Neither of the brothers has much to do with the business these days. Alex Birkenstock, 52, has instead reportedly spent time collecting properties in cities like Miami and New York and developing a sprawling home on Lake Tegernsee, a spa town in southern Germany, which includes a two-story underground parking lot with 20 spaces. Christian, 48, is said to live hours away from the company’s headquarters. A third brother, Stephan, sold his stake in 2013.
The shoes—favorites among hippies and grandads around the world—have been made by the family for nearly 250 years. Church records from the German town of Langen-Bergheim identify Johann Adam Birkenstock in 1774 as a “subject and cobbler” whose great-great-grandson Konrad opened two shoe stores in nearby Frankfurt and started making and selling flexible footbed insoles. The arches were contoured, rather than flat, which provided additional support.
Demand for the shoes was so great that he relocated to a much larger factory in 1925 to boost production. His son, Carl, joined the business as a teenager and went on to become a leading authority in podiatry circles, launching training courses and writing a textbook about what was needed to create comfortable footwear and promote a healthy gait.
The company began making its trademark sandals in the 1960s, under Carl Birkenstock’s son Karl. The first style, called the Madrid, boasted a deep and flexible footbed made out of cork and latex and was billed as a shoe that could be worn during exercise. They began selling in the U.S. in 1966, after a customer using the shoes to help alleviate her own foot pain began distributing them in health-food stores.
The three brothers took control from their father in 2002. It didn’t go well. After several decades under the helm of a singular, strong-willed family patriarch, each sibling had different visions for the company and struggled to manage dozens of competing subsidiaries their father had created to maximize efficiency in carrying out certain functions like manufacturing and distribution.
To add to the family drama, Christian’s ex-wife Susanne launched a rival shoe brand in 2003 after 16 years of marriage and two children. Called Beautystep, it was marketed as a shoe designed by Susanne Birkenstock and was supposed to make the wearer feel like they were walking on the beach, designed to stretch the leg muscles and promote blood circulation. An ugly legal battle ensued, with a court eventually ruling that she could sell her shoes as long as she didn’t prominently display the family’s storied last name.
In 2013, the brothers decided to step back. Stephan Birkenstock sold his stake to his two brothers and likely pocketed several hundred million dollars, based on the company’s reported financials and multiples for similar publicly traded companies at the time.

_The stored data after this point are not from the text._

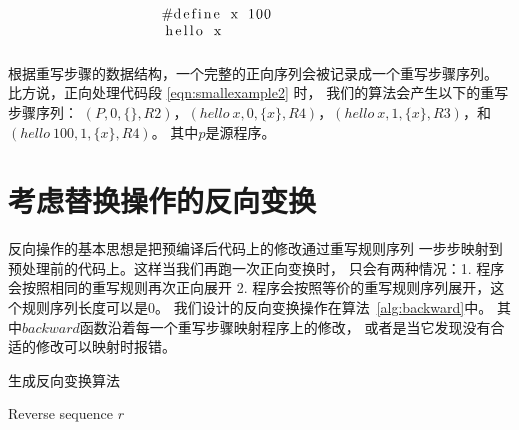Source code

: \begin{equation}
\begin{minipage}{0.4\columnwidth}
\begin{lstlisting}
#define x 100
hello x
\end{lstlisting}
\end{minipage}
\label{eqn:smallexample2}
\end{equation}

根据重写步骤的数据结构，一个完整的正向序列会被记录成一个重写步骤序列。
比方说，正向处理代码段 \ref{eqn:smallexample2} 时，
我们的算法会产生以下的重写步骤序列：
$(P, 0, \{\}, R2)$，$(hello\ x, 0, \{x\}, R4)$，$(hello\ x, 1, \{x\}, R3)$，和
$(hello\ 100, 1, \{x\}, R4)$。
其中$p$是源程序。





\section{考虑替换操作的反向变换}\label{sec:backward}
反向操作的基本思想是把预编译后代码上的修改通过重写规则序列
一步步映射到预处理前的代码上。这样当我们再跑一次正向变换时，
只会有两种情况：1. 程序会按照相同的重写规则再次正向展开
2. 程序会按照等价的重写规则序列展开，这个规则序列长度可以是0。
我们设计的反向变换操作在算法~\ref{alg:backward}中。
其中$backward$函数沿着每一个重写步骤映射程序上的修改，
或者是当它发现没有合适的修改可以映射时报错。

\begin{algorithm}
  \newcommand\mycommfont[1]{\rmfamily{#1}}
  \caption{生成反向变换算法 \label{alg:backward}}
  Reverse sequence $r$\;
  \;
\end{algorithm}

His brothers hired Oliver Reichert as the first outsider to run the business after a chance encounter—Christian Birkenstock reportedly met Reichert after his art dealer brought him along while dropping off some paintings and the three ended up grabbing beers. Reichert, who had spent the previous decade at a German sports television channel, had no experience in the shoe industry. His main point of reference: He had worn Birkenstocks as a kid. To help run the company, longtime employee Markus Bensberg was named co-CEO.
The new management team quickly shed the company’s 38 separate entities in favor of a more streamlined structure. They expanded production, hired more salespeople and began offering the clunky shoes in edgier colors and styles, which helped make them a hit with celebrities and fashion-forward Millennials. Sales rose by double digits every year, ultimately tripling to $870 million (721 million euros) in 2019.
Today, Birkenstocks are sold in more than 100 countries and the company employs 4,300 people around the globe. It sold nearly 24 million pairs in 2019.